(EXERCISE BRIEF) The records that follow must be repeated exactly, line by line.

● ● ●

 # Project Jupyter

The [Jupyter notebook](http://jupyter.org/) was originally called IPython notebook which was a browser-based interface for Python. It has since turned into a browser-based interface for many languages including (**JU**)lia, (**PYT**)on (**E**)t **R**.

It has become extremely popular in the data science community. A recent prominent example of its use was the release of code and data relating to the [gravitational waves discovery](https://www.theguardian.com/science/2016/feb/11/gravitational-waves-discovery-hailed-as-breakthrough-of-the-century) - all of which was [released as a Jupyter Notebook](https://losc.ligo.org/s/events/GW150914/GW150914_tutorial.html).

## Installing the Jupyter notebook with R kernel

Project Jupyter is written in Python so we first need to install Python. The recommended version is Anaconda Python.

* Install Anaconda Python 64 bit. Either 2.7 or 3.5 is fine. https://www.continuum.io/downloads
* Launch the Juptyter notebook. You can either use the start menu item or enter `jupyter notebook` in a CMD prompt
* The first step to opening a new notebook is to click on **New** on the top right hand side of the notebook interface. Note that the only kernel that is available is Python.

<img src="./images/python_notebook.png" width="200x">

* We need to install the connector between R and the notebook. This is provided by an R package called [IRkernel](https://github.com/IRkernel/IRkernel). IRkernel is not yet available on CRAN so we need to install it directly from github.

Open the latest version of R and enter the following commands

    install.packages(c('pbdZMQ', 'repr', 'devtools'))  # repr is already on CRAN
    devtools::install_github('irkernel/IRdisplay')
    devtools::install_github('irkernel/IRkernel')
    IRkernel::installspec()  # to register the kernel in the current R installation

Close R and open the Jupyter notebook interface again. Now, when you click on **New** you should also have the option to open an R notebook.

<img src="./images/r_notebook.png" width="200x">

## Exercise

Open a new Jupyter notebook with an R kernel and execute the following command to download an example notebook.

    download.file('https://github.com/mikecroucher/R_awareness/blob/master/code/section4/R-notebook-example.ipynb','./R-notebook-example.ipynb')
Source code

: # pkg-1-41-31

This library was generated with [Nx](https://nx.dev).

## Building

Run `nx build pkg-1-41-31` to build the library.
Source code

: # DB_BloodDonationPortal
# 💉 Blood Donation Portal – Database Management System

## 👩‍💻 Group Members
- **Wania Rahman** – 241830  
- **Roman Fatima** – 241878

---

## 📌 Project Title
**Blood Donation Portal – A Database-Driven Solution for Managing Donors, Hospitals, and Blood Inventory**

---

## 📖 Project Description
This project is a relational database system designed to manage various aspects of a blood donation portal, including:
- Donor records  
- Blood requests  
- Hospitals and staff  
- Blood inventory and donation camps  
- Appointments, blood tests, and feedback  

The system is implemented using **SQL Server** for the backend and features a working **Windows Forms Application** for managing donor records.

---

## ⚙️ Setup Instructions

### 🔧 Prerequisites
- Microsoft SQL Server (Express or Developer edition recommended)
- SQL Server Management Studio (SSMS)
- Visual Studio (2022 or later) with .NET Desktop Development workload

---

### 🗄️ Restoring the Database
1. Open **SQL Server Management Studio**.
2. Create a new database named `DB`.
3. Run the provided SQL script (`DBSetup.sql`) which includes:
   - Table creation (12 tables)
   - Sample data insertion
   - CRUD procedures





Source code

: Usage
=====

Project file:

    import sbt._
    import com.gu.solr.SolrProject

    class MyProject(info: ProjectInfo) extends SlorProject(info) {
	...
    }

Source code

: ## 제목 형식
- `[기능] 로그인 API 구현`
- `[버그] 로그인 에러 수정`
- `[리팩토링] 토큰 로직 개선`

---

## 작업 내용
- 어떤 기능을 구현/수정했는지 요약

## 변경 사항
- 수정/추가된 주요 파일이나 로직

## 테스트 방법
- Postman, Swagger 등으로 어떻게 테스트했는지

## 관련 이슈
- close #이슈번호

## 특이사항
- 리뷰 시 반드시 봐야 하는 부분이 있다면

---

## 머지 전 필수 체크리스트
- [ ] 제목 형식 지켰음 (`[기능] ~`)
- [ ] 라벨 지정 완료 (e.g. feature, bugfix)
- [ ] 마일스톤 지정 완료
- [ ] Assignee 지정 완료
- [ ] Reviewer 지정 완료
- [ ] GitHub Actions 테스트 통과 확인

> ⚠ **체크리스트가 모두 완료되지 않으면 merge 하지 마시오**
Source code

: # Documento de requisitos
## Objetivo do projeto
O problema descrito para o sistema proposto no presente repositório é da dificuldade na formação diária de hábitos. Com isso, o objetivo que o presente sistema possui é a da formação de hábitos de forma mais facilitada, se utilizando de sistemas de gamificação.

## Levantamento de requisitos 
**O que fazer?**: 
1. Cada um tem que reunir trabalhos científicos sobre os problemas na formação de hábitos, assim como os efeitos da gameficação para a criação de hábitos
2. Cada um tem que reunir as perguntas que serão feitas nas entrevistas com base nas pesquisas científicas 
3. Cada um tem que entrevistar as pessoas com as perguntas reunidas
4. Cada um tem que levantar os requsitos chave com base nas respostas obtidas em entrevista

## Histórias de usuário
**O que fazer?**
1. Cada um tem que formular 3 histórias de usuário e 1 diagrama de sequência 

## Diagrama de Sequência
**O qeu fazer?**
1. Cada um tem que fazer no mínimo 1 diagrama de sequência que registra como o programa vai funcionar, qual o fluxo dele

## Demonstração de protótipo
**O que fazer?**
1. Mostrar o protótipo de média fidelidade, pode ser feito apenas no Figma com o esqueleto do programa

● ● ●

(SOLVED PROBLEM)
 # Project Jupyter

The [Jupyter notebook](http://jupyter.org/) was originally called IPython notebook which was a browser-based interface for Python. It has since turned into a browser-based interface for many languages including (**JU**)lia, (**PYT**)on (**E**)t **R**.

It has become extremely popular in the data science community. A recent prominent example of its use was the release of code and data relating to the [gravitational waves discovery](https://www.theguardian.com/science/2016/feb/11/gravitational-waves-discovery-hailed-as-breakthrough-of-the-century) - all of which was [released as a Jupyter Notebook](https://losc.ligo.org/s/events/GW150914/GW150914_tutorial.html).

## Installing the Jupyter notebook with R kernel

Project Jupyter is written in Python so we first need to install Python. The recommended version is Anaconda Python.

* Install Anaconda Python 64 bit. Either 2.7 or 3.5 is fine. https://www.continuum.io/downloads
* Launch the Juptyter notebook. You can either use the start menu item or enter `jupyter notebook` in a CMD prompt
* The first step to opening a new notebook is to click on **New** on the top right hand side of the notebook interface. Note that the only kernel that is available is Python.

<img src="./images/python_notebook.png" width="200x">

* We need to install the connector between R and the notebook. This is provided by an R package called [IRkernel](https://github.com/IRkernel/IRkernel). IRkernel is not yet available on CRAN so we need to install it directly from github.

Open the latest version of R and enter the following commands

    install.packages(c('pbdZMQ', 'repr', 'devtools'))  # repr is already on CRAN
    devtools::install_github('irkernel/IRdisplay')
    devtools::install_github('irkernel/IRkernel')
    IRkernel::installspec()  # to register the kernel in the current R installation

Close R and open the Jupyter notebook interface again. Now, when you click on **New** you should also have the option to open an R notebook.

<img src="./images/r_notebook.png" width="200x">

## Exercise

Open a new Jupyter notebook with an R kernel and execute the following command to download an example notebook.

    download.file('https://github.com/mikecroucher/R_awareness/blob/master/code/section4/R-notebook-example.ipynb','./R-notebook-example.ipynb')
Source code

: # pkg-1-41-31

This library was generated with [Nx](https://nx.dev).

## Building

Run `nx build pkg-1-41-31` to build the library.
Source code

: # DB_BloodDonationPortal
# 💉 Blood Donation Portal – Database Management System

## 👩‍💻 Group Members
- **Wania Rahman** – 241830  
- **Roman Fatima** – 241878

---

## 📌 Project Title
**Blood Donation Portal – A Database-Driven Solution for Managing Donors, Hospitals, and Blood Inventory**

---

## 📖 Project Description
This project is a relational database system designed to manage various aspects of a blood donation portal, including:
- Donor records  
- Blood requests  
- Hospitals and staff  
- Blood inventory and donation camps  
- Appointments, blood tests, and feedback  

The system is implemented using **SQL Server** for the backend and features a working **Windows Forms Application** for managing donor records.

---

## ⚙️ Setup Instructions

### 🔧 Prerequisites
- Microsoft SQL Server (Express or Developer edition recommended)
- SQL Server Management Studio (SSMS)
- Visual Studio (2022 or later) with .NET Desktop Development workload

---

### 🗄️ Restoring the Database
1. Open **SQL Server Management Studio**.
2. Create a new database named `DB`.
3. Run the provided SQL script (`DBSetup.sql`) which includes:
   - Table creation (12 tables)
   - Sample data insertion
   - CRUD procedures





Source code

: Usage
=====

Project file:

    import sbt._
    import com.gu.solr.SolrProject

    class MyProject(info: ProjectInfo) extends SlorProject(info) {
	...
    }

Source code

: ## 제목 형식
- `[기능] 로그인 API 구현`
- `[버그] 로그인 에러 수정`
- `[리팩토링] 토큰 로직 개선`

---

## 작업 내용
- 어떤 기능을 구현/수정했는지 요약

## 변경 사항
- 수정/추가된 주요 파일이나 로직

## 테스트 방법
- Postman, Swagger 등으로 어떻게 테스트했는지

## 관련 이슈
- close #이슈번호

## 특이사항
- 리뷰 시 반드시 봐야 하는 부분이 있다면

---

## 머지 전 필수 체크리스트
- [ ] 제목 형식 지켰음 (`[기능] ~`)
- [ ] 라벨 지정 완료 (e.g. feature, bugfix)
- [ ] 마일스톤 지정 완료
- [ ] Assignee 지정 완료
- [ ] Reviewer 지정 완료
- [ ] GitHub Actions 테스트 통과 확인

> ⚠ **체크리스트가 모두 완료되지 않으면 merge 하지 마시오**
Source code

: # Documento de requisitos
## Objetivo do projeto
O problema descrito para o sistema proposto no presente repositório é da dificuldade na formação diária de hábitos. Com isso, o objetivo que o presente sistema possui é a da formação de hábitos de forma mais facilitada, se utilizando de sistemas de gamificação.

## Levantamento de requisitos 
**O que fazer?**: 
1. Cada um tem que reunir trabalhos científicos sobre os problemas na formação de hábitos, assim como os efeitos da gameficação para a criação de hábitos
2. Cada um tem que reunir as perguntas que serão feitas nas entrevistas com base nas pesquisas científicas 
3. Cada um tem que entrevistar as pessoas com as perguntas reunidas
4. Cada um tem que levantar os requsitos chave com base nas respostas obtidas em entrevista

## Histórias de usuário
**O que fazer?**
1. Cada um tem que formular 3 histórias de usuário e 1 diagrama de sequência 

## Diagrama de Sequência
**O qeu fazer?**
1. Cada um tem que fazer no mínimo 1 diagrama de sequência que registra como o programa vai funcionar, qual o fluxo dele

## Demonstração de protótipo
**O que fazer?**
1. Mostrar o protótipo de média fidelidade, pode ser feito apenas no Figma com o esqueleto do programa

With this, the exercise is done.